The plane he's waiting for landed 15 minutes ago. He hasn't seen the precious cargo on board for more than a year.

"When you're in combat sleeping in the back of a truck, or on the floor of a shack that you guys built on your own, with a dog for eight months, it's a bond you can't break. Pretty amazing," Foster said.

Marine veteran Corporal Matt Foster has waited a long time to see the soldier he served alongside in Afghanistan come home. He calls him his best friend.

"We were together the entire time, 24/7," he said.

Together, Foster and a Labrador retriever named Mick scoured the war zone of Afghanistan. Their job was to sniff out hidden bombs.

"We found one, and completed 180 patrols while we were there," Foster said.
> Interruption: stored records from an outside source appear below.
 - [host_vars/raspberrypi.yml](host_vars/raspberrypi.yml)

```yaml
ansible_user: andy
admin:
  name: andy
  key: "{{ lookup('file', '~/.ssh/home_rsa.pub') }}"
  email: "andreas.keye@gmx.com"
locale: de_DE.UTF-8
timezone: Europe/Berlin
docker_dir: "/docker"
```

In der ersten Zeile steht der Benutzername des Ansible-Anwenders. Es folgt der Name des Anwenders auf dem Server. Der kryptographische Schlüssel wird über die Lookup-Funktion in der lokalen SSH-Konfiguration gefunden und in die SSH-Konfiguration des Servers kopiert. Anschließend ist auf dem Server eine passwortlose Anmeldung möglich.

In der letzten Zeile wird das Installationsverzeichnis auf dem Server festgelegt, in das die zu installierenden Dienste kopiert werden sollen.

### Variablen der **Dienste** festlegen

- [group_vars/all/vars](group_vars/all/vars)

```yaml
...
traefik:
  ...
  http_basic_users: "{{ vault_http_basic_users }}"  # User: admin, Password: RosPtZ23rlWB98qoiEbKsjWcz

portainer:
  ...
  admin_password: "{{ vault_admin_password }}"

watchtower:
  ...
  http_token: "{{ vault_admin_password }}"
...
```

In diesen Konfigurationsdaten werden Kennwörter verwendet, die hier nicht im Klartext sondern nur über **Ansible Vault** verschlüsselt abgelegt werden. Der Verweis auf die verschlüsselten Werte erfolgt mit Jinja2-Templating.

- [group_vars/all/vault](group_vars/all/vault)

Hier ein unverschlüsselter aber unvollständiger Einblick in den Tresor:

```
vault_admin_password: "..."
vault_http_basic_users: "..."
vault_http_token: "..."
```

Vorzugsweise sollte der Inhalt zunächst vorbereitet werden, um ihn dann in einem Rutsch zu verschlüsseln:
The two spent eight months together, everyday. They even slept in the same bed, wherever that happened to be.

"I owe him my life. Physically and emotionally he kept me going over there. He deserves the world and I plan on giving that to him," Foster said.

Mick, now seven years old, just retired from the Marines, and Foster has been working for more than a year with Mission K9 rescue to bring him home to Denver.

The last time they saw each other was when Foster's deployment ended in late April, 2013. It was also Mick's fourth, and final, trip to war.

When they spot each other at the airport, Mick nearly leaps over the crowd of people to get to Foster. His tail won't stop wagging and he's panting with excitement.

Foster leans in for a kiss, "I missed you! You doing alright?"

You can just barely see Foster's eyes welling up as Mick happily licks him in reply.

Mick will live out the rest of his days here in Colorado, with Foster, who is no longer in the Marines, but now works at an animal hospital and studying business and finance.

"It's a different bond when you're over there with this dog and he keeps you alive. Not only that, but emotionally and everything. Just keeps you together," Foster said. "They're putting their life on the line just as much as we are. And the sad truth is, a lot of dogs die doing this. And it's because they're trying to protect us. It's just amazing what they do."

They spent eight months together in Afghanistan, and a year apart.

"I did not stop until I know I was getting him," Foster said.

All that time waiting for this reunion was worth every second.

"He's a brother. Everybody in my unit's been texting and calling me saying they're so excited, and they're going to come visit and see him, because everybody loves him so much. He's one of the guys," Foster said, petting a very happy Labrador perched comfortably by his side, just like he was more than a year ago.